● **WHAT YOU SHOULD DO**: Begin with the opening line of the records and extract each line through the one holding "eine der drei"; pictures are not part of the copy.

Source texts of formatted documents
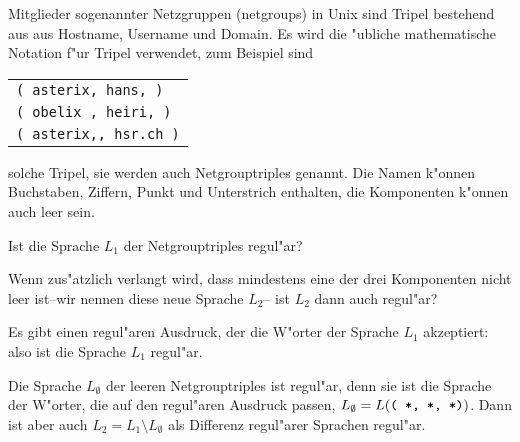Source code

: Mitglieder sogenannter Netzgruppen (netgroups) in Unix sind Tripel
bestehend aus aus Hostname, Username und Domain. Es wird die "ubliche
mathematische Notation f"ur Tripel verwendet, zum Beispiel sind
\begin{center}
\begin{tabular}{l}
{\tt ( asterix, hans, )}\\
{\tt ( obelix , heiri, )}\\
{\tt ( asterix,, hsr.ch )}
\end{tabular}
\end{center}
solche Tripel, sie werden auch Netgrouptriples genannt.
Die Namen k"onnen Buchstaben, Ziffern, Punkt und Unterstrich
enthalten, die Komponenten k"onnen auch leer sein.
\begin{teilaufgaben}
\item
Ist die Sprache $L_1$ der Netgrouptriples regul"ar?
\item
Wenn zus"atzlich verlangt wird, dass mindestens eine der drei
Komponenten nicht leer ist--wir nennen diese neue Sprache $L_2$-- ist $L_2$
dann auch regul"ar?
\end{teilaufgaben}

\begin{loesung}
\begin{teilaufgaben}
\item
Es gibt einen regul"aren Ausdruck, der die W"orter der Sprache $L_1$
akzeptiert:
also ist die Sprache $L_1$ regul"ar.
\item
Die Sprache $L_\emptyset$ der leeren Netgrouptriples ist regul"ar, denn sie ist die
Sprache der W"orter, die auf den regul"aren Ausdruck
passen, $L_\emptyset = L(\text{\tt ( *, *, *)})$. Dann ist
aber auch $L_2=L_1\setminus L_\emptyset$ als Differenz regul"arer
Sprachen regul"ar.
\qedhere
\end{teilaufgaben}
\end{loesung}
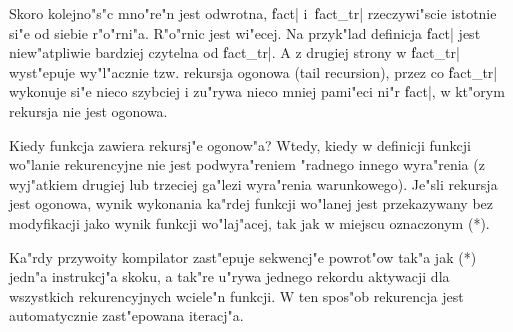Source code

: Skoro kolejno"s"c mno"re"n jest odwrotna, \|fact| i~\|fact_tr|
rzeczywi"scie istotnie si"e od siebie r"o"rni"a.
R"o"rnic jest wi"ecej. Na przyk"lad definicja \|fact| jest
niew"atpliwie bardziej czytelna od \|fact_tr|. 
A z drugiej strony w \|fact_tr| wyst"epuje wy"l"acznie
tzw. rekursja ogonowa (tail recursion),
przez co \|fact_tr| wykonuje si"e nieco szybciej
i zu"rywa nieco mniej pami"eci ni"r \|fact|, w kt"orym rekursja
nie jest ogonowa.

Kiedy funkcja zawiera rekursj"e ogonow"a?
Wtedy, kiedy w definicji funkcji wo"lanie rekurencyjne nie jest podwyra"reniem
"radnego innego wyra"renia (z wyj"atkiem drugiej lub trzeciej ga"lezi 
wyra"renia warunkowego).
Je"sli rekursja jest ogonowa, wynik wykonania ka"rdej 
funkcji wo"lanej jest przekazywany bez modyfikacji jako wynik funkcji
wo"laj"acej, tak jak w miejscu oznaczonym (*).

Ka"rdy przywoity kompilator zast"epuje sekwencj"e
powrot"ow tak"a jak (*) jedn"a instrukcj"a skoku,
a tak"re u"rywa jednego rekordu aktywacji dla wszystkich
rekurencyjnych wciele"n funkcji. W ten spos"ob rekurencja jest
automatycznie zast"epowana iteracj"a.
%
%


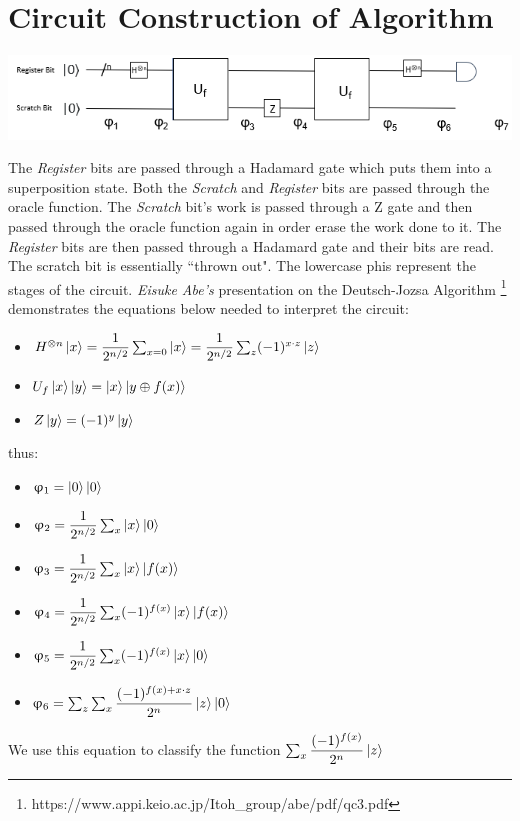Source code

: \documentclass[12pt]{article}
\theoremstyle{definition}
\begin{document}
\section{Circuit Construction of Algorithm}
\begin{center}
\includegraphics[]{circuit.PNG}
\end{center}
The \textit{Register} bits are passed through a Hadamard gate which puts them into a superposition state. Both the \textit{Scratch} and \textit{Register} bits are passed through the oracle function. The \textit{Scratch} bit's work is passed through a Z gate and then passed through the oracle function again in order erase the work done to it. The \textit{Register} bits are then passed through a Hadamard gate and their bits are read. The scratch bit is essentially ``thrown out". The lowercase phis represent the stages of the circuit. \emph{Eisuke Abe's} presentation on the Deutsch-Jozsa Algorithm \footnote{https://www.appi.keio.ac.jp/Itoh_group/abe/pdf/qc3.pdf} demonstrates the equations below needed to interpret the circuit:
\begin{itemize}
\item $H^{\otimes n}\ket{x} = \dfrac{1}{2^{n/2}}\sum_{x = 0}\ket{x}= \dfrac{1}{2^{n/2}}\sum_{z}(-1)^{x\cdot z}\ket{z}$
\item $U_f\ket{x}\ket{y}=\ket{x}\ket{y\oplus f(x)}$
\item $Z\ket{y} = (-1)^y\ket{y}$
\end{itemize}
thus:
\begin{itemize}
\item $\upvarphi_1 = \ket{0}\ket{0}$ 
\item $\upvarphi_2 = \dfrac{1}{2^{n/2}}\sum_{x}\ket{x}\ket{0}$ 
\item $\upvarphi_3 = \dfrac{1}{2^{n/2}}\sum_{x}\ket{x}\ket{f(x)}$ 
\item $\upvarphi_4 = \dfrac{1}{2^{n/2}}\sum_{x}(-1)^{f(x)}\ket{x}\ket{f(x)}$
\item $\upvarphi_5 = \dfrac{1}{2^{n/2}}\sum_{x}(-1)^{f(x)}\ket{x}\ket{0} $
\item $\upvarphi_6 = \sum_z\sum_x\dfrac{(-1)^{f(x)+x\cdot z}}{2^n}\ket{z}\ket{0}$
\end{itemize}
We use this equation to classify the function 
$\sum_x\dfrac{(-1)^{f(x)}}{2^n}\ket{z}$
\end{document}
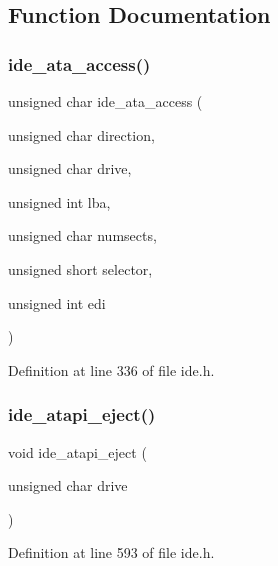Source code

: \subsection{Function Documentation}
\mbox{\label{a00005_a4da0883393a98b937fdc3015a0a3f265_a4da0883393a98b937fdc3015a0a3f265}} 
\subsubsection{\texorpdfstring{ide\+\_\+ata\+\_\+access()}{ide\_ata\_access()}}
{\footnotesize\ttfamily unsigned char ide\+\_\+ata\+\_\+access (\begin{DoxyParamCaption}\item[{unsigned char}]{direction,  }\item[{unsigned char}]{drive,  }\item[{unsigned int}]{lba,  }\item[{unsigned char}]{numsects,  }\item[{unsigned short}]{selector,  }\item[{unsigned int}]{edi }\end{DoxyParamCaption})}



Definition at line 336 of file ide.\+h.

\mbox{\label{a00005_a92d054539c112a72e080e35a3341b0b9_a92d054539c112a72e080e35a3341b0b9}} 
\subsubsection{\texorpdfstring{ide\+\_\+atapi\+\_\+eject()}{ide\_atapi\_eject()}}
{\footnotesize\ttfamily void ide\+\_\+atapi\+\_\+eject (\begin{DoxyParamCaption}\item[{unsigned char}]{drive }\end{DoxyParamCaption})}



Definition at line 593 of file ide.\+h.

\mbox{\label{a00005_a1652da42785708fa6ea21ce4aef8c628_a1652da42785708fa6ea21ce4aef8c628}} 

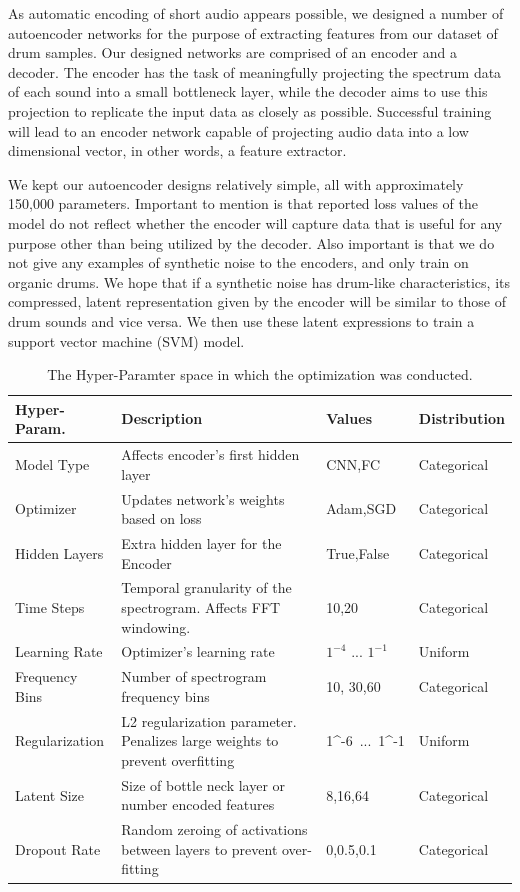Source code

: \documentclass[\main/thesis.tex]{subfiles}
\begin{document}
As automatic encoding of short audio appears possible, we designed a number of autoencoder networks for the purpose of extracting features from our dataset of drum samples. Our designed networks are comprised of an encoder and a decoder. The encoder has the task of meaningfully projecting the spectrum data of each sound into a small bottleneck layer, while the decoder aims to use this projection to replicate the input data as closely as possible. Successful training will lead to an encoder network capable of projecting audio data into a low dimensional vector, in other words, a feature extractor. 

We kept our autoencoder designs relatively simple, all with approximately 150,000 parameters. Important to mention is that reported loss values of the model do not reflect whether the encoder will capture data that is useful for any purpose other than being utilized by the decoder. Also important is that we do not give any examples of synthetic noise to the encoders, and only train on organic drums. We hope that if a synthetic noise has drum-like characteristics, its compressed, latent representation given by the encoder will be similar to those of drum sounds and vice versa. We then use these latent expressions to train a support vector machine (SVM) model.
\begin{table}[h!]

\begin{tabular}{|p{28mm}|p{50mm}|p{21mm}|p{21mm}|}
\hline
Hyper-Param. & Description  & Values & Distribution\\ \hline
Model Type      &   Affects encoder's first hidden layer & CNN,FC & Categorical \\  \hline
Optimizer       & Updates network's weights based on loss & Adam,SGD & Categorical  \\  \hline
Hidden Layers   & Extra hidden layer for the Encoder & True,False & Categorical \\  \hline
Time Steps & Temporal granularity of the spectrogram. Affects FFT windowing. & 10,20 & Categorical  \\ \hline
Learning Rate   &    Optimizer's learning rate  & $1^{-4}$ ... $1^{-1}$ & Uniform      \\ \hline
Frequency Bins & Number of spectrogram frequency bins & 10, 30,60 & Categorical \\ \hline

Regularization  &  L2 regularization parameter. Penalizes large weights to prevent overfitting & 1^{-6}~...~1^{-1} & Uniform\\ \hline
Latent Size & Size of bottle neck layer or number encoded features & 8,16,64 & Categorical              \\ \hline
Dropout Rate & Random zeroing of activations between layers to prevent over-fitting & 0,0.5,0.1 & Categorical\\  \hline
\end{tabular}
\caption{The Hyper-Paramter space in which the optimization was conducted.}
\end{table}
\label{table:hyper_params}
\end{document}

● **ANSWER BOX**:
Source code

: Mitglieder sogenannter Netzgruppen (netgroups) in Unix sind Tripel
bestehend aus aus Hostname, Username und Domain. Es wird die "ubliche
mathematische Notation f"ur Tripel verwendet, zum Beispiel sind
\begin{center}
\begin{tabular}{l}
{\tt ( asterix, hans, )}\\
{\tt ( obelix , heiri, )}\\
{\tt ( asterix,, hsr.ch )}
\end{tabular}
\end{center}
solche Tripel, sie werden auch Netgrouptriples genannt.
Die Namen k"onnen Buchstaben, Ziffern, Punkt und Unterstrich
enthalten, die Komponenten k"onnen auch leer sein.
\begin{teilaufgaben}
\item
Ist die Sprache $L_1$ der Netgrouptriples regul"ar?
\item
Wenn zus"atzlich verlangt wird, dass mindestens eine der drei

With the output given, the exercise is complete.